GOAL OF THE EXERCISE
Up to and including the line that contains "int error return", repeat each line of the data exactly, starting from the first.

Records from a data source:
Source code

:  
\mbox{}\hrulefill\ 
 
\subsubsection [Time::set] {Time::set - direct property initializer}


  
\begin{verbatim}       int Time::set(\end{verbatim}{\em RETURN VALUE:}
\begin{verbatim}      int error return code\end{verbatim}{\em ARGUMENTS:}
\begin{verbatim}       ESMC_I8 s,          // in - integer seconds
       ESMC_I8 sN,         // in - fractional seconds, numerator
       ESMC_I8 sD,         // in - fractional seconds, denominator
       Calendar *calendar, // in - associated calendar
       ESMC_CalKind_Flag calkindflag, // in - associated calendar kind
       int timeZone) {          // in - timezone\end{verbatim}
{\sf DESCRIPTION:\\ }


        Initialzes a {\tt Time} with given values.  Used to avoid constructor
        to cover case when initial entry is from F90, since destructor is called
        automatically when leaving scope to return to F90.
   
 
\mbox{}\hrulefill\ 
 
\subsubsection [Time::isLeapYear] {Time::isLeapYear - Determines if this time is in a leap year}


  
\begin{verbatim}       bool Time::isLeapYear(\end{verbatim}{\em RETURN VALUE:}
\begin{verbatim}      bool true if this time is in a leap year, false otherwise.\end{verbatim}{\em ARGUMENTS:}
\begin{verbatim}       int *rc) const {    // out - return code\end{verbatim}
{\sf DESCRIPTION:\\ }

EXERCISE RESPONSE
Source code

:  
\mbox{}\hrulefill\ 
 
\subsubsection [Time::set] {Time::set - direct property initializer}


  
\begin{verbatim}       int Time::set(\end{verbatim}{\em RETURN VALUE:}
\begin{verbatim}      int error return code\end{verbatim}{\em ARGUMENTS:}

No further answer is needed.